The Monkeys vs Robots first podcast touches on the problematic way that reboots have no guidelines or rules, so anyone can make up anything they want on a whim. It’s right: Reboots are generally awful because the publisher can hit the reset button at anytime like a little brother who just lost his last life in Super Mario 3. However, though Marvel has done this in the past (because at this point we all see Jean Grey as a way to reboot a story in case it isn’t popular), Marvel isn’t DC. DC will reboot anything at any time, throw the word “Crisis” on it, and change their universe because they do not know what to do with their characters. This is also why their reboots and their movies are not as successful as Marvel’s; DC still hasn’t figured out how to make their flagship character, Superman, work – what do we expect? DC represents reboots at their absolute worst; Marvel, generally, isn’t too terribly awful when it comes to reboots.

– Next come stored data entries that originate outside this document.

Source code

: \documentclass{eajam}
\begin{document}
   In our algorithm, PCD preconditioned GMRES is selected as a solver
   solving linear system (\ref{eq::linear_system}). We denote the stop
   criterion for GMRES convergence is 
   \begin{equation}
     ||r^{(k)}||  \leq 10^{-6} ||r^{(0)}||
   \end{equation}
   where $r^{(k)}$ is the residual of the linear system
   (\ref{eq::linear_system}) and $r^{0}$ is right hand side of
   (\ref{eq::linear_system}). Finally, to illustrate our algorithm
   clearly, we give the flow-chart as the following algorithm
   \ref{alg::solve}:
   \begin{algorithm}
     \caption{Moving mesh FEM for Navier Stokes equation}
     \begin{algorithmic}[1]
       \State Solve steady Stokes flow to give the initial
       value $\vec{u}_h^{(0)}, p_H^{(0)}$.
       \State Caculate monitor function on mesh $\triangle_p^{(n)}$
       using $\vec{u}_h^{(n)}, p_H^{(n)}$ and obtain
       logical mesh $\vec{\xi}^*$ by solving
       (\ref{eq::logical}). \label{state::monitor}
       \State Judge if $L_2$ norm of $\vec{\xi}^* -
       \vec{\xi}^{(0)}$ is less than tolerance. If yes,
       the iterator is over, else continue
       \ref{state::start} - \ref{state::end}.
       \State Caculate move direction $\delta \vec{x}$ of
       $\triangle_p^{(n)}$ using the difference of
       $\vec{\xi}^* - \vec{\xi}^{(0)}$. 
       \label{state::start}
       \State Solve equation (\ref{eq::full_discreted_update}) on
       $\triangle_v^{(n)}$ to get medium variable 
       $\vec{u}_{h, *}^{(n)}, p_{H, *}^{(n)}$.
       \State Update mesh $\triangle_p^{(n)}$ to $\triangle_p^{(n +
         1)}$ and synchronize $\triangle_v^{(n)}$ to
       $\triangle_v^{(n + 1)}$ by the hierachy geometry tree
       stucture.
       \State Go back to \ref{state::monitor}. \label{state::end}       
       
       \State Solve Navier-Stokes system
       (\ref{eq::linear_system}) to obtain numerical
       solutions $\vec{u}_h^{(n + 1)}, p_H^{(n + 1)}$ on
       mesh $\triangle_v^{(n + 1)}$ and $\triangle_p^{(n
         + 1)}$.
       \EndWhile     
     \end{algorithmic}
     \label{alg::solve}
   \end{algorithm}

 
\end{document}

Every threat of a reboot comes with the same outcry and the same groaning. The New 52 was wonky because nothing lead into it. Nothing lead up to the New 52, we just knew it was going to happen. Marvel, however, is putting their top architect, Jonathan Hickman, in charge of this to ensure that this reboot isn’t a complete disaster. Hickman is being backed up by heavy-hitters like Jason Aaron, Brian Michael Bendis, Cullen Bunn, and more who are helping pave the way to a new world. If our world has to change, why not wait and see what these visionaries have to offer?
Reed Richards has been telling us for months that “Everything Dies.” This is the death of the Marvel Universe as we knew it, but it is the birth of a new world we can forge with new comic book fans. Let’s just settle down, have some fun, and see what happens.